### INPUT RECORDS

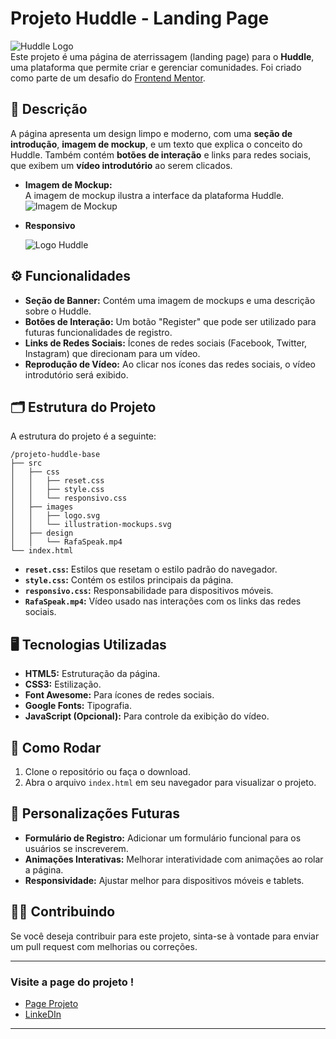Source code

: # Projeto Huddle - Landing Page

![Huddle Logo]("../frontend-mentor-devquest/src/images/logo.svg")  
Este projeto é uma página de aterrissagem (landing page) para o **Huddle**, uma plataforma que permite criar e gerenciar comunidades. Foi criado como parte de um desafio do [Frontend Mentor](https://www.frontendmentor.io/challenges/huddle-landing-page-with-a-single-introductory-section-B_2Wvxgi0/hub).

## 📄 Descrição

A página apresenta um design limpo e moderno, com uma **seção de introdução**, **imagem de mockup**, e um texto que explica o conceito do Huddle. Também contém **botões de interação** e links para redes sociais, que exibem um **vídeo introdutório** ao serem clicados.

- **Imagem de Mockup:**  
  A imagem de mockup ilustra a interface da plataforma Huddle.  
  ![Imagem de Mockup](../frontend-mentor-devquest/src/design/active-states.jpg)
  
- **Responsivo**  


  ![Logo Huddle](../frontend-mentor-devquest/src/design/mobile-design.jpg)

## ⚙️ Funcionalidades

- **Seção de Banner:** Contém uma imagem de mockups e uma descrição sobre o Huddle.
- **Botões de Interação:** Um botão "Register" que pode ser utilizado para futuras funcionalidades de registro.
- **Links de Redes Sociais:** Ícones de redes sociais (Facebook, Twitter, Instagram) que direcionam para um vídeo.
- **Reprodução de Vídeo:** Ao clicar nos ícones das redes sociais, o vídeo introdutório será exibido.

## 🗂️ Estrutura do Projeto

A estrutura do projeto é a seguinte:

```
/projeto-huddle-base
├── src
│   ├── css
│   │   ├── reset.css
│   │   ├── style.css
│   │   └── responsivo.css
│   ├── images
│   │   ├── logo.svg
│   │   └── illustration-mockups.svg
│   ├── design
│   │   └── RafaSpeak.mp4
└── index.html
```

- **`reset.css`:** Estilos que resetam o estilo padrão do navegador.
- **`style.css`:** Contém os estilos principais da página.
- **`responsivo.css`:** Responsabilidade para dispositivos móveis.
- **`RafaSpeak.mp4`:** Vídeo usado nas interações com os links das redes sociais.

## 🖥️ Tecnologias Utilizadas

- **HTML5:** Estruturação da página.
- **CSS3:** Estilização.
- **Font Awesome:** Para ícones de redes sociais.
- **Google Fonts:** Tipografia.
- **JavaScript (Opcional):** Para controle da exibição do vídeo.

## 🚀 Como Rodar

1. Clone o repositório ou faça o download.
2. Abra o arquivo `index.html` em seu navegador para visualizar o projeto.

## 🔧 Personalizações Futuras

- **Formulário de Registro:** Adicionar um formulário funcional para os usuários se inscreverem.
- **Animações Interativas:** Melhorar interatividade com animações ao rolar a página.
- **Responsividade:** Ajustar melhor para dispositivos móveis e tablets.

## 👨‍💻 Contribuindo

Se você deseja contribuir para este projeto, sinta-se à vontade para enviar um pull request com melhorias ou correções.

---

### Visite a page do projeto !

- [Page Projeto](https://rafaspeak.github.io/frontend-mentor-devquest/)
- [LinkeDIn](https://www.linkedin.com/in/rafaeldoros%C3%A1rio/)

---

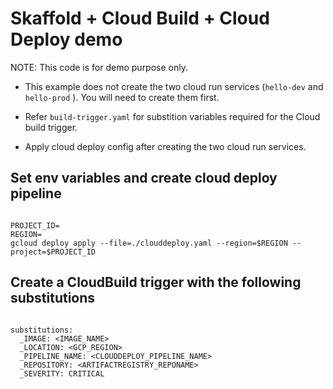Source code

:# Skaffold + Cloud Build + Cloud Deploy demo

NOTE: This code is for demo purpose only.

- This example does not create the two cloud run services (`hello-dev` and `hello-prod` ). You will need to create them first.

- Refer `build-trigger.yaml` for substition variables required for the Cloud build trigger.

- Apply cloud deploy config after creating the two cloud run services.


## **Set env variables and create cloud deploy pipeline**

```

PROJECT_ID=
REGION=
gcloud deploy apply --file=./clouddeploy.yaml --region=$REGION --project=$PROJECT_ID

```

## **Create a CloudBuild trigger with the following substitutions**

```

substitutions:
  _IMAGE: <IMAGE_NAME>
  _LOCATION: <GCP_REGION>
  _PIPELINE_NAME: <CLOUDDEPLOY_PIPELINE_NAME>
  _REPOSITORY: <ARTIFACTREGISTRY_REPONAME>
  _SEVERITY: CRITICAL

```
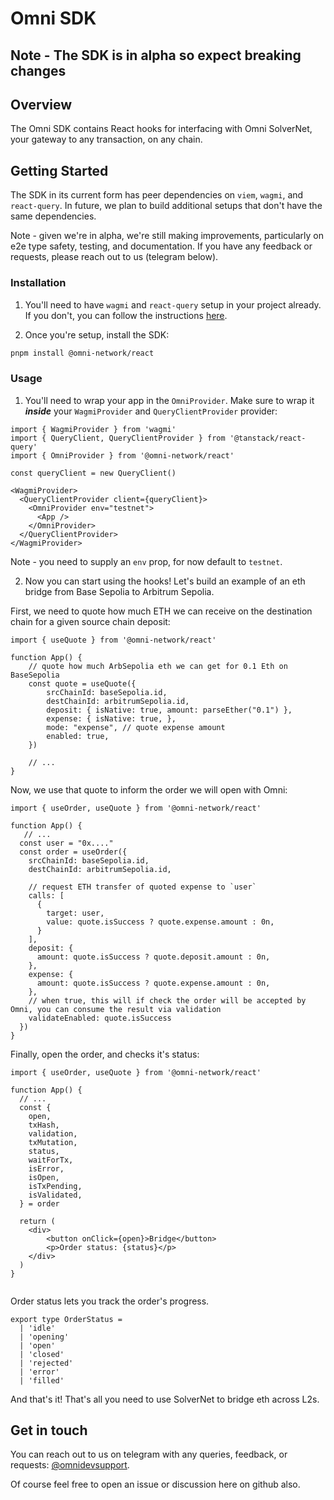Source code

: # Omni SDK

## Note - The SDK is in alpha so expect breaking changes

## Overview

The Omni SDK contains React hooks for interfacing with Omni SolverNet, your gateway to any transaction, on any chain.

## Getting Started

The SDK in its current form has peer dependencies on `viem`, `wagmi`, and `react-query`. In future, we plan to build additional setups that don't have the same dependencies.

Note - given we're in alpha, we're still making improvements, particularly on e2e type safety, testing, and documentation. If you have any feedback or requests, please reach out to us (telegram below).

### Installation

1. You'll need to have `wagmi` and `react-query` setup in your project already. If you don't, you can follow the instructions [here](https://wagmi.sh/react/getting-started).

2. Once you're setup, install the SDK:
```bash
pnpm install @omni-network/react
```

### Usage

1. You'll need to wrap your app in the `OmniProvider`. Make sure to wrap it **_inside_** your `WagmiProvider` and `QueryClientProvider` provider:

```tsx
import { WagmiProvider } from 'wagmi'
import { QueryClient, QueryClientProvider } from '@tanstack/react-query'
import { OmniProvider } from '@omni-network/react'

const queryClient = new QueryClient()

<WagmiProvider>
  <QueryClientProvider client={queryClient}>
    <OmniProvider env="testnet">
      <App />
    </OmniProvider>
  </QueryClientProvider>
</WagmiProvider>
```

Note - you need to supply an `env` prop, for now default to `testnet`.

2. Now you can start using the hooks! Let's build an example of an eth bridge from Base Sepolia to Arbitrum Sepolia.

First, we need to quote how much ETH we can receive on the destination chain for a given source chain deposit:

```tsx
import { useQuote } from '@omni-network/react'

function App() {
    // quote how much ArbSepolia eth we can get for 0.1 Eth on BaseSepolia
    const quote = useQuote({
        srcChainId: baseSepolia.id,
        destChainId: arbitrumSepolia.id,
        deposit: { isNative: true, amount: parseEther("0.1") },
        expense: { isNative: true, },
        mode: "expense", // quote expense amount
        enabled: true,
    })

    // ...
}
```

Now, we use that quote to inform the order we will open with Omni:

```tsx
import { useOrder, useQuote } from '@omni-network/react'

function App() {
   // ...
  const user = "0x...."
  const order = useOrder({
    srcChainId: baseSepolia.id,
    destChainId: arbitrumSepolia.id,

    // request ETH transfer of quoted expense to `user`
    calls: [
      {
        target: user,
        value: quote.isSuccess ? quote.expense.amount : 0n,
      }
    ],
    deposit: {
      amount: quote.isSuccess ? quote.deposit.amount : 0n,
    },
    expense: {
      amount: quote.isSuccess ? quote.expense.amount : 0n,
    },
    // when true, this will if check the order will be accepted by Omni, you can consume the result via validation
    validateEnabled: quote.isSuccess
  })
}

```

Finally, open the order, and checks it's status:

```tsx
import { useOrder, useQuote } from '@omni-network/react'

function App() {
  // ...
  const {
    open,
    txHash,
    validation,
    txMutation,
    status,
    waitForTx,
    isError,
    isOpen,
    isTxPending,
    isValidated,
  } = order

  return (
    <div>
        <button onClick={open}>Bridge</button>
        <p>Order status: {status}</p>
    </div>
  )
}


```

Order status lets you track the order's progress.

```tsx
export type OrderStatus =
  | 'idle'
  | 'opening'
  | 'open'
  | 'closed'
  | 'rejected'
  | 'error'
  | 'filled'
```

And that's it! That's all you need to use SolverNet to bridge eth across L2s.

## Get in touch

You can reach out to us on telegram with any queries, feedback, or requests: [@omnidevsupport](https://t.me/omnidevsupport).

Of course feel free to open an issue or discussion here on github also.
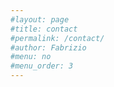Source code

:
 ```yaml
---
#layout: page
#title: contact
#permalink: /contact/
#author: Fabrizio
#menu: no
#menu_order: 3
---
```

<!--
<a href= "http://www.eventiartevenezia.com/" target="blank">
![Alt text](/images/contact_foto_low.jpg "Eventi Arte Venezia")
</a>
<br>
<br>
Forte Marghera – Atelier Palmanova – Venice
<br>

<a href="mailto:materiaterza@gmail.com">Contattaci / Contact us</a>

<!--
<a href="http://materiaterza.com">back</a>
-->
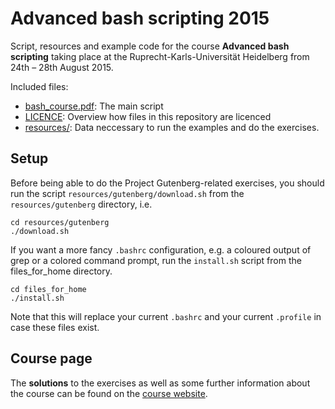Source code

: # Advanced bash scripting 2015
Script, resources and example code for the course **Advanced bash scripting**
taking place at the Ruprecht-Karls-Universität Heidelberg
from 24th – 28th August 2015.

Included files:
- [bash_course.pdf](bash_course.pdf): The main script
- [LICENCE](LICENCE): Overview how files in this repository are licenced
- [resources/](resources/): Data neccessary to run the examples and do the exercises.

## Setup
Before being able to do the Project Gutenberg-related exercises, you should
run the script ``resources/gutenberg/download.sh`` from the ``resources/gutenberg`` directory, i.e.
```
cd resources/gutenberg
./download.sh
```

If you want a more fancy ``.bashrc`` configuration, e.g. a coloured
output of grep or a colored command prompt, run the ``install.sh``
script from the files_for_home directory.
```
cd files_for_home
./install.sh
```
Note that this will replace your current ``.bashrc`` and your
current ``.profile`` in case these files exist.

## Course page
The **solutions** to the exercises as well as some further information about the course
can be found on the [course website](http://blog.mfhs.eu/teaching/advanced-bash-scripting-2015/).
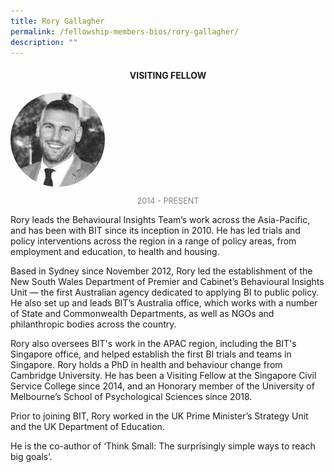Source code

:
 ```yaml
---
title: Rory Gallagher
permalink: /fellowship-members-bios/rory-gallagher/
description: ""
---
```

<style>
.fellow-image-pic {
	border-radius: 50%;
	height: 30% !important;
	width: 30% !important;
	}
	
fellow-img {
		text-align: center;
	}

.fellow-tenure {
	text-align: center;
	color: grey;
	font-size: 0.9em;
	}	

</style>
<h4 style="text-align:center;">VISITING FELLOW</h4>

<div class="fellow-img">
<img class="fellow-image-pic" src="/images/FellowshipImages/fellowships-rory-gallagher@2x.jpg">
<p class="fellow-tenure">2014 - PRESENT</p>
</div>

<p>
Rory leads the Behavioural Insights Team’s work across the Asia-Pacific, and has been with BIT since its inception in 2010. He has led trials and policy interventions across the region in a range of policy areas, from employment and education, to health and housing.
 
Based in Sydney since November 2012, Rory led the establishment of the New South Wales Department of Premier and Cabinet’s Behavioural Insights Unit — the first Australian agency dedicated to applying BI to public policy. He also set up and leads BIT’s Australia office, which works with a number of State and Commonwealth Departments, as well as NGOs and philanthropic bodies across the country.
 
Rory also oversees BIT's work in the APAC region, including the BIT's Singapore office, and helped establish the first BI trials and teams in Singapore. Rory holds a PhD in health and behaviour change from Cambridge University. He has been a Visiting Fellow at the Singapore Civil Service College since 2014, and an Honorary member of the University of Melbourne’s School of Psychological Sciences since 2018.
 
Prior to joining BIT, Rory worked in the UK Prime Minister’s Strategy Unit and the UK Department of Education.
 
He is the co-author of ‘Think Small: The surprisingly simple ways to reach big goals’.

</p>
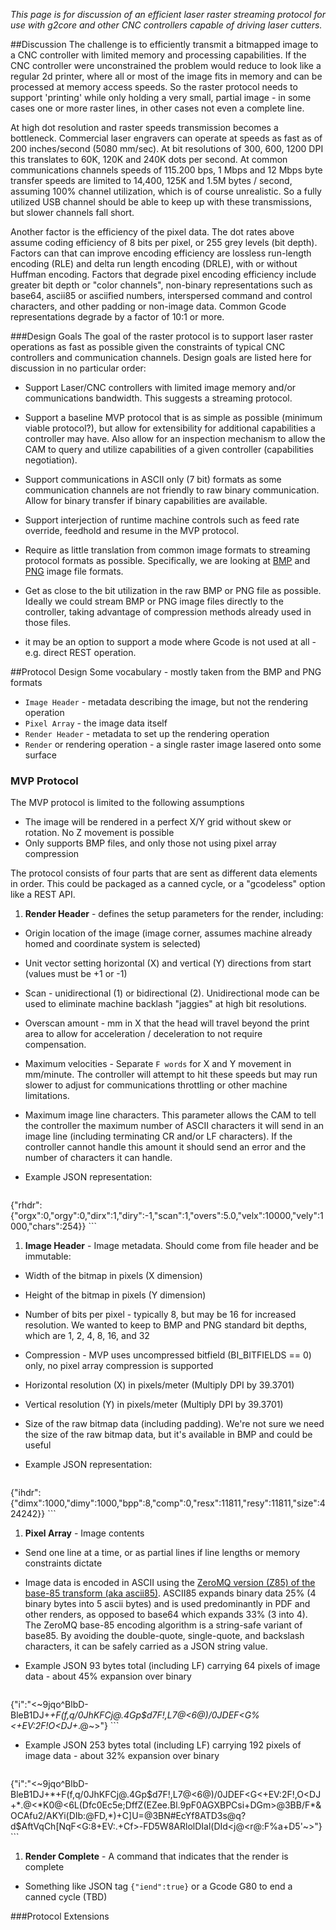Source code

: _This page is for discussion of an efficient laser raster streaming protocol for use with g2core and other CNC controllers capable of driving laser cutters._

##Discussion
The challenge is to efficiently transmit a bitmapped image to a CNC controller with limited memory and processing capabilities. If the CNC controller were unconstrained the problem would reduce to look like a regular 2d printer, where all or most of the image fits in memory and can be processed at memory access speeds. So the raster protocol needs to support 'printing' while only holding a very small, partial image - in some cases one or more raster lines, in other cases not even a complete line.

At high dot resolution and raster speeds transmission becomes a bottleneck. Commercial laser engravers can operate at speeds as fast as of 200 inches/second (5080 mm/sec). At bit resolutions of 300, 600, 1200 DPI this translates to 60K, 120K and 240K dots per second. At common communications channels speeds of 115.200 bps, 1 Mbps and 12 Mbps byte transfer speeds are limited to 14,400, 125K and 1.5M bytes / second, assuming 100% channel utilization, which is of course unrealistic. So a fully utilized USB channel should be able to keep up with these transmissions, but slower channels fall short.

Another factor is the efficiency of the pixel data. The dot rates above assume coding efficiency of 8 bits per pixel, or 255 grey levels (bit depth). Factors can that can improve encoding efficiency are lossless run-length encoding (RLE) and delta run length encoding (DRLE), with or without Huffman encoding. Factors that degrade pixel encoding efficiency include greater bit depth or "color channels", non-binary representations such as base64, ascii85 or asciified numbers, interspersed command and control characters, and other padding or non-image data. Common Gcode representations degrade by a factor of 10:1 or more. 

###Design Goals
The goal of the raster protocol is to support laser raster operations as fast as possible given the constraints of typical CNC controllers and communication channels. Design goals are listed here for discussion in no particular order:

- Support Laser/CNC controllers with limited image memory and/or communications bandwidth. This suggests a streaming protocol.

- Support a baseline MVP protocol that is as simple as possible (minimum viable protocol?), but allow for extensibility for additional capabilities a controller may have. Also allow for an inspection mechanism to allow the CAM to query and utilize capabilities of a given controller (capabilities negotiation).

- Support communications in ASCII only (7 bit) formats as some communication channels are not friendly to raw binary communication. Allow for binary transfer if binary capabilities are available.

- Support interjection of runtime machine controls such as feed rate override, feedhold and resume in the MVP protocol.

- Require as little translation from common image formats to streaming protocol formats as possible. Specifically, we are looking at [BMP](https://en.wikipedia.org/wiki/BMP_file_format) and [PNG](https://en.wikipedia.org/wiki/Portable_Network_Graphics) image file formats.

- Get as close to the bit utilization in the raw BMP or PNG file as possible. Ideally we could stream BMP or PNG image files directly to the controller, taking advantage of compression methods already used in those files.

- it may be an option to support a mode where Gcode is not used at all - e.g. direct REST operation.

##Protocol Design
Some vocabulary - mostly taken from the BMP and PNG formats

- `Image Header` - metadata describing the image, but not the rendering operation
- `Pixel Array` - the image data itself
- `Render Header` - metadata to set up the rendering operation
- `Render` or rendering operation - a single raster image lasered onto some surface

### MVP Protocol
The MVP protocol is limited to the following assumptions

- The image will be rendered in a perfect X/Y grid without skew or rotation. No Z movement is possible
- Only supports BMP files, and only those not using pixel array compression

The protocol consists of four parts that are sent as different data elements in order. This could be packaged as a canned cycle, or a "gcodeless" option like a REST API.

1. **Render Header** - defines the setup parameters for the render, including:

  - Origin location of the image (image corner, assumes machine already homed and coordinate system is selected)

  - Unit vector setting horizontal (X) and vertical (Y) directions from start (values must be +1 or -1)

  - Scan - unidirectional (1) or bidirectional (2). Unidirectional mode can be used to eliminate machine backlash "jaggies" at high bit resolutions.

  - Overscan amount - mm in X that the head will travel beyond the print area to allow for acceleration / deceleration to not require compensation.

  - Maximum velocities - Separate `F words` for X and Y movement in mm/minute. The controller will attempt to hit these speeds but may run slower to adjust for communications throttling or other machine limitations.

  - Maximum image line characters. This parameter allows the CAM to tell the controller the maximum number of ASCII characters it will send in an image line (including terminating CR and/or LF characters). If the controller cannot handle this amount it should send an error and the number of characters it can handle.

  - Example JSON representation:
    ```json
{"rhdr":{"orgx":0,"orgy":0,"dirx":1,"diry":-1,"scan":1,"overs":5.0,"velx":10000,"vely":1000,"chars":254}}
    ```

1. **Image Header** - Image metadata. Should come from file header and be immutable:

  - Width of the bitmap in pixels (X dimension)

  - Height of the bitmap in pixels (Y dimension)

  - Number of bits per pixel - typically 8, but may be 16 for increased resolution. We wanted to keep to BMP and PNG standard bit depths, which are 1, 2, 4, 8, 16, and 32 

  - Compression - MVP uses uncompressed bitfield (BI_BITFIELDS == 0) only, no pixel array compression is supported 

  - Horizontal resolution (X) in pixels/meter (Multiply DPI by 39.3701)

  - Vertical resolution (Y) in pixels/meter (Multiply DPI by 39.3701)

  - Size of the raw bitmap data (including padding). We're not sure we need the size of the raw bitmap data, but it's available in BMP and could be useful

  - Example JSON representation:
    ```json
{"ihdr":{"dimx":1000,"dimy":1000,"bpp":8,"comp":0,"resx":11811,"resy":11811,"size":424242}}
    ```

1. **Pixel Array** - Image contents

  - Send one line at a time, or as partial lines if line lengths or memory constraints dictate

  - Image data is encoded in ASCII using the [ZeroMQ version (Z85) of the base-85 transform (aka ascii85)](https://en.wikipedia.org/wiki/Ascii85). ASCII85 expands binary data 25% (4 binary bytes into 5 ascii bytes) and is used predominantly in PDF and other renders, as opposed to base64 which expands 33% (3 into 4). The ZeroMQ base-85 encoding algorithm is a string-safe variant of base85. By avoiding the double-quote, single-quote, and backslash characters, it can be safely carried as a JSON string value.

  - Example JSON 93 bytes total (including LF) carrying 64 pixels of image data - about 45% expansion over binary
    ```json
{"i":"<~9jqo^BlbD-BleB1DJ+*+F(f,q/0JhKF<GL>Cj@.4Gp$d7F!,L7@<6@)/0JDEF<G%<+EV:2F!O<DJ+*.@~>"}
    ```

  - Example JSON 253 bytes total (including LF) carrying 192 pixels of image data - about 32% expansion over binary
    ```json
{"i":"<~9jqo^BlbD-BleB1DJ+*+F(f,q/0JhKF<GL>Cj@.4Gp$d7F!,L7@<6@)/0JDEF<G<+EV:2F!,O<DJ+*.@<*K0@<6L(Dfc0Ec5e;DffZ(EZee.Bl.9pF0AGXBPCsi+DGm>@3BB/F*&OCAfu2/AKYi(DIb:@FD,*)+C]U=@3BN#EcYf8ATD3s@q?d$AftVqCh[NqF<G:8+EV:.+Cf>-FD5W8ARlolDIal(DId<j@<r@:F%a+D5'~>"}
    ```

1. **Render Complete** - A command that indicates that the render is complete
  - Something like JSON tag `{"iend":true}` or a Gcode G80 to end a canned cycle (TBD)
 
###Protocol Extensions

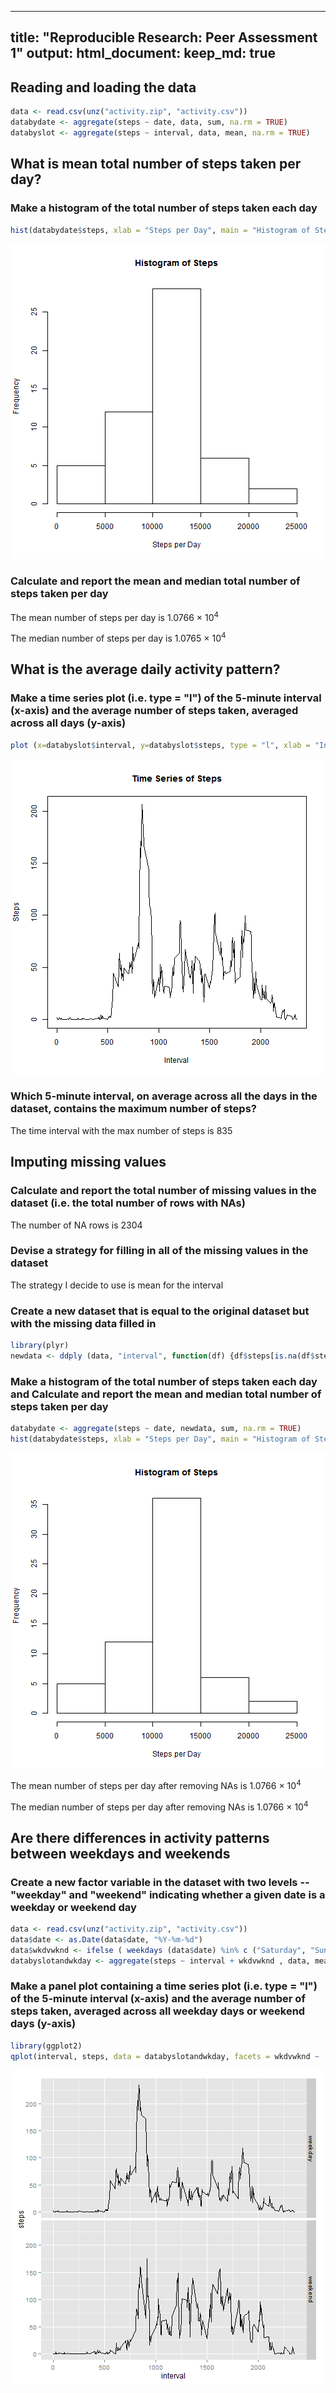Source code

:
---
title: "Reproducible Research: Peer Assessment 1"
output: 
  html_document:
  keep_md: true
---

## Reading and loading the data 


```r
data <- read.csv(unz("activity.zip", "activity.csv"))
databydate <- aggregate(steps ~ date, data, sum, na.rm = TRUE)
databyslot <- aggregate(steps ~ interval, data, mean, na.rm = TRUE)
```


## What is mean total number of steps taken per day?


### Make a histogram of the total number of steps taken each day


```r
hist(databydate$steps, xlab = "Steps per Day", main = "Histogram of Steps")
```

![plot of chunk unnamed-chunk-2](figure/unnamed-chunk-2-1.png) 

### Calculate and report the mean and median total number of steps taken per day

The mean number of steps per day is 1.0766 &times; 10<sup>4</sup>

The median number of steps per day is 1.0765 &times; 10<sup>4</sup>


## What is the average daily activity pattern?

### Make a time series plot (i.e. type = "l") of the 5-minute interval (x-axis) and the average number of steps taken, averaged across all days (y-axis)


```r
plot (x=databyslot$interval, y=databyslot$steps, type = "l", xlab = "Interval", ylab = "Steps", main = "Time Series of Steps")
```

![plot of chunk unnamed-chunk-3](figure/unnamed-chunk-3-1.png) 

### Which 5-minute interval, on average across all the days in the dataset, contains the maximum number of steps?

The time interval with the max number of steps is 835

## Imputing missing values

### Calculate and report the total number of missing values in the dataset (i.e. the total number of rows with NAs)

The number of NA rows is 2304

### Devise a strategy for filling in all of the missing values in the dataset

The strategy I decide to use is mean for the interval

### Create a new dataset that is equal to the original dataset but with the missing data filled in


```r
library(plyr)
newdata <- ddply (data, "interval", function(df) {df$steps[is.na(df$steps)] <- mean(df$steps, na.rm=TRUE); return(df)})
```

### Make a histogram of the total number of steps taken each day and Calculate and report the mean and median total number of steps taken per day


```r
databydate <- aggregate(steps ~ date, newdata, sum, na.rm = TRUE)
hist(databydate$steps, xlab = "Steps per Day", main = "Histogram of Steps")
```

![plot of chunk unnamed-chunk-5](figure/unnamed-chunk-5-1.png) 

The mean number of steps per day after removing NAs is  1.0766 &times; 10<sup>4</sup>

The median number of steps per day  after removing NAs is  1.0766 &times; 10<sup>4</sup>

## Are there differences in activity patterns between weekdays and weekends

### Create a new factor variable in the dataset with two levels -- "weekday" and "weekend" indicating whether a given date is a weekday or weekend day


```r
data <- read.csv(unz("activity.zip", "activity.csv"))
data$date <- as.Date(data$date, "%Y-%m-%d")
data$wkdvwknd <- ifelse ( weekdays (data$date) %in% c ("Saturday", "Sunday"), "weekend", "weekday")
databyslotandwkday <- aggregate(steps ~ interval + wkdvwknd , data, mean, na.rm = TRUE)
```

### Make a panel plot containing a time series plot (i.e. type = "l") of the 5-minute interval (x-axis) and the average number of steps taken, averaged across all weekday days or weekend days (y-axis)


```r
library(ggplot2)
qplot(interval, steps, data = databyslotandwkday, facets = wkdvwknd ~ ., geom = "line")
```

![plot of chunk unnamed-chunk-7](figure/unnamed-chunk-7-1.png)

######

* [YOUR ASSIGNMENT]:
Take from the entries every line that has the string "deposit".

* [RESULT BELOW]:
First, we need to quote how much ETH we can receive on the destination chain for a given source chain deposit:
        deposit: { isNative: true, amount: parseEther("0.1") },
    deposit: {
      amount: quote.isSuccess ? quote.deposit.amount : 0n,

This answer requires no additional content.